Repository files navigation

newswatch

한국어 문서

News monitoring pipeline — collect RSS feeds, extract full articles, search by meaning, and track page changes. Built entirely from QuartzUnit libraries.

flowchart LR
    A["🔗 feedkit\n444 RSS feeds"] -->|"article URLs"| B["📄 markgrab\nHTML → markdown"]
    B -->|"markdown files"| C["🔍 embgrep\nsemantic index"]
    C -->|"tracked pages"| D["📊 diffgrab\nchange detection"]
Loading

Quick Start

pip install newswatch

# Subscribe to tech feeds from the built-in catalog
newswatch setup -c technology

# Run the full pipeline: collect → extract → index
newswatch run

# Search collected articles by meaning
newswatch search "kubernetes scaling strategies"

What It Does

  1. Collect — Subscribes to RSS/Atom feeds via feedkit (444 curated feeds built-in)
  2. Extract — Fetches full article content via markgrab (HTML → clean markdown)
  3. Index — Builds a local semantic search index via embgrep (embedding-powered, no API keys)
  4. Track — Monitors pages for changes via diffgrab (structured diffs)

No cloud services, no API keys.
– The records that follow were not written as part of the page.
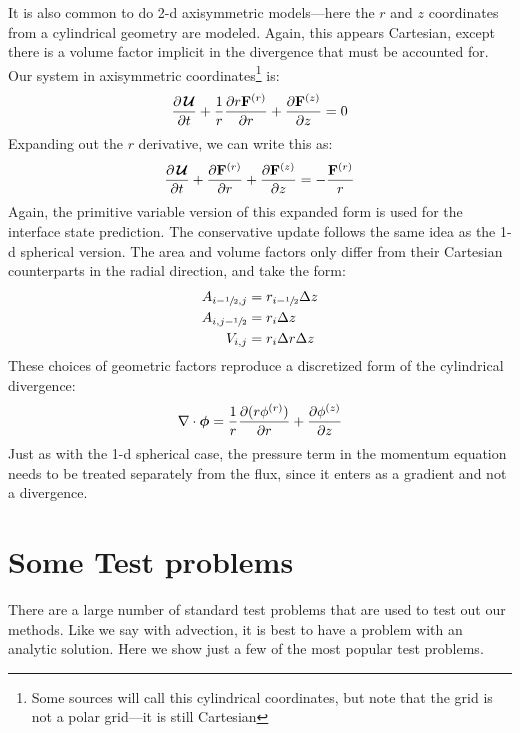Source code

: It is also common to do 2-d axisymmetric models---here the $r$ and $z$
coordinates from a cylindrical geometry are modeled.  Again, this
appears Cartesian, except there is a volume factor implicit in the
divergence that must be accounted for.  Our system in axisymmetric
coordinates\footnote{Some sources will call this cylindrical
  coordinates, but note that the grid is not a polar grid---it is
  still Cartesian} is:
\begin{equation}
\frac{\partial {\,\boldsymbol{\mathcal{U}}}}{\partial t}
  + \frac{1}{r}\frac{\partial r {\bf F}^{(r)}}{\partial r}
  + \frac{\partial {\bf F}^{(z)}}{\partial z} = 0
\end{equation}
Expanding out the $r$ derivative, we can write this as:
\begin{equation}
\frac{\partial {\,\boldsymbol{\mathcal{U}}}}{\partial t}
  + \frac{\partial {\bf F}^{(r)}}{\partial r}
  + \frac{\partial {\bf F}^{(z)}}{\partial z} = -\frac{{\bf F}^{(r)}}{r}
\end{equation}
Again, the primitive variable version of this expanded form is used
for the interface state prediction.  The conservative update
follows the same idea as the 1-d spherical version.  The area
and volume factors only differ from their Cartesian counterparts
in the radial direction, and take the form:
\begin{align}
A_{i-{\sfrac{1}{2}},j} &= r_{i-{\sfrac{1}{2}}} \Delta z \\
A_{i,j-{\sfrac{1}{2}}} &= r_i \Delta z\\
V_{i,j} &= r_i \Delta r \Delta z
\end{align}
These choices of geometric factors reproduce a discretized
form of the cylindrical divergence:
\begin{equation}
\nabla \cdot {\boldsymbol{\phi}} = \frac{1}{r} {\frac{{\partial(r\phi^{(r)})}}{\partial r}} + {\frac{{\partial\phi^{(z)}}}{\partial z}}
\end{equation}
Just as with the 1-d spherical case, the pressure term in the momentum
equation needs to be treated separately from the flux, since it enters
as a gradient and not a divergence.


\section{Some Test problems}

There are a large number of standard test problems that are used to
test out our methods.  Like we say with advection, it is best to have
a problem with an analytic solution.  Here we show just a few of the most
popular test problems.

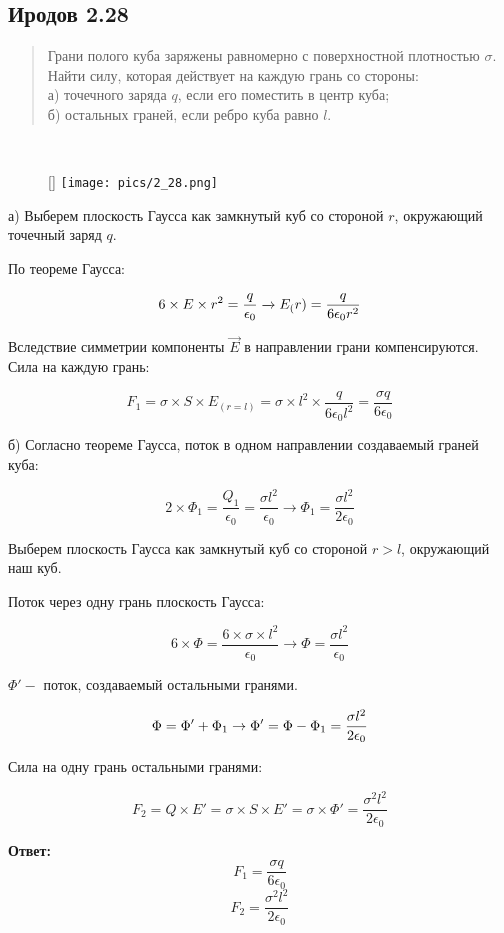 \subsection*{Иродов 2.28}

\setcounter{equation}{0}

\begin{abstract}
Грани полого куба заряжены равномерно с поверхностной плотностью $\sigma$. Найти силу, которая действует на каждую
грань со стороны:\\
а) точечного заряда $q$, если его поместить в центр куба;\\
б) остальных граней, если ребро куба равно $l$.
\end{abstract}

\noindent \hrulefill
\\
\begin{wrapfigure}[6]{r}{0.30\textwidth}
	\raisebox{0pt}[\dimexpr{}\baselineskip\relax]{
	\texttt{[image: pics/2\_28.png]}}
\end{wrapfigure}

а) Выберем плоскость Гаусса как замкнутый куб со стороной $r$, окружающий точечный заряд $q$.

По теореме Гаусса:

$$6\times E \times r^2=\frac{q}{\epsilon_{0}}\\ \xrightarrow{} E_(r) = \frac{q}{6\epsilon_0  r^2}$$

Вследствие симметрии компоненты $\overrightarrow{E}$ в направлении грани компенсируются. \\Сила на каждую грань:

$$F_1 = \sigma \times S \times E_(r=l) = \sigma \times l^2 \times \frac{q}{6\epsilon_0  l^2} = \frac{\sigma q}{6 \epsilon_0}$$

б) Согласно теореме Гаусса, поток в одном направлении создаваемый граней куба:

$$2 \times \Phi_1 = \frac{Q_1}{\epsilon_0} = \frac{\sigma l^2}{\epsilon_0} \xrightarrow{} \Phi_1 = \frac{\sigma l^2}{2 \epsilon_0}$$

Выберем плоскость Гаусса как замкнутый куб со стороной $r>l$, окружающий наш куб.

Поток через одну грань плоскость Гаусса:

$$6 \times \Phi = \frac{6 \times \sigma \times l^2}{\epsilon_0} \rightarrow \Phi = \frac{\sigma l^2}{\epsilon_0}$$

$\Phi' - $ поток, создаваемый остальными гранями.

$$\Phi = \Phi' + \Phi_1 \\ \rightarrow \Phi' = \Phi - \Phi_1 = \frac{\sigma l^2}{2 \epsilon_0}$$

Сила на одну грань остальными гранями:

$$F_2 = Q \times E' = \sigma \times S \times E' = \sigma \times \Phi' = \frac{\sigma^2 l^2}{2 \epsilon_0}$$

\textbf{Ответ:}
$$F_1 = \frac{\sigma q}{6 \epsilon_0}$$ 
$$ F_2 = \frac{\sigma^2 l^2}{2 \epsilon_0}$$





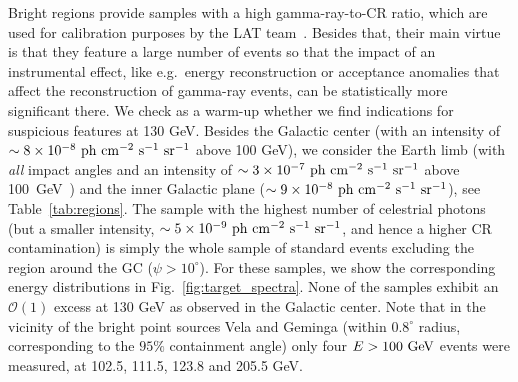 \documentclass[aps,twocolumn,prd,superscriptaddress,showpacs,nofootinbib,fixfloat]{revtex4}
\newcommand{\s}{{\rm ~s}}
\newcommand{\cm}{{\rm ~cm}}
\newcommand{\ph}{{\rm ~ph}}
\newcommand{\sr}{{\rm ~sr}}
\newcommand{\GeV}{{\rm ~GeV}}
\begin{document}
Bright regions provide samples with a high gamma-ray-to-CR ratio,
which are used for calibration purposes by the LAT team~\cite{collaboration:2012kca}.
Besides that, their main virtue is that they feature a large number of events so
that the impact of an instrumental effect, like e.g.~energy
reconstruction or acceptance anomalies that affect the reconstruction of
gamma-ray events, can be statistically more
significant there. 
We check as a warm-up whether we find indications for
suspicious features at 130 GeV.
Besides the Galactic center (with an intensity of $\sim 8\times10^{-8}
\ph\cm^{-2}\s^{-1}\sr^{-1}$ above 100 GeV), we consider the
Earth limb (with \emph{all} impact angles and an intensity of $\sim3\times10^{-7}
\ph \cm^{-2}\s^{-1}\sr^{-1}$ above 100~GeV~\cite{FermiLimb}) and the inner
Galactic plane
($\sim9\times10^{-8}\ph\cm^{-2}\s^{-1}\sr^{-1}$), see
Table~\ref{tab:regions}. 
The sample with the highest number of celestrial photons 
(but a smaller intensity, $\sim5\times10^{-9}\ph\cm^{-2}\s^{-1}\sr^{-1}$, and hence
a higher CR contamination) is
simply the whole sample of
standard events excluding the region around the GC
($\psi>10^\circ$).
For these samples, we show the corresponding energy
distributions in Fig.~\ref{fig:target_spectra}. None of the
samples exhibit an $\mathcal{O}(1)$ excess at 130 GeV as
observed in the Galactic center. Note that in the vicinity
of the bright point sources Vela and Geminga (within
$0.8^\circ$ radius, corresponding to the $95\%$ containment angle) 
only four $E>100\GeV$ events were measured, at
102.5, 111.5, 123.8 and 205.5 GeV.
\medskip
\end{document}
Everything runs locally.

CLI

newswatch setup

Subscribe to feeds.

newswatch setup -c technology              # all 68 tech feeds
newswatch setup -c science -c finance      # multiple categories
newswatch setup -f https://example.com/rss # individual URL

newswatch run

Run the full pipeline.

newswatch run                              # collect → extract → index
newswatch run -n 100                       # extract up to 100 articles
newswatch run -t https://example.com       # also track this page for changes

Output:

Running newswatch pipeline...

        Pipeline Results
┌─────────────────────┬────────┐
│ Step                │ Result │
├─────────────────────┼────────┤
│ Feeds collected     │     62 │
│ New articles        │    418 │
│ Articles extracted  │     50 │
│ Articles indexed    │     50 │
└─────────────────────┴────────┘

newswatch search

Semantic search across collected articles.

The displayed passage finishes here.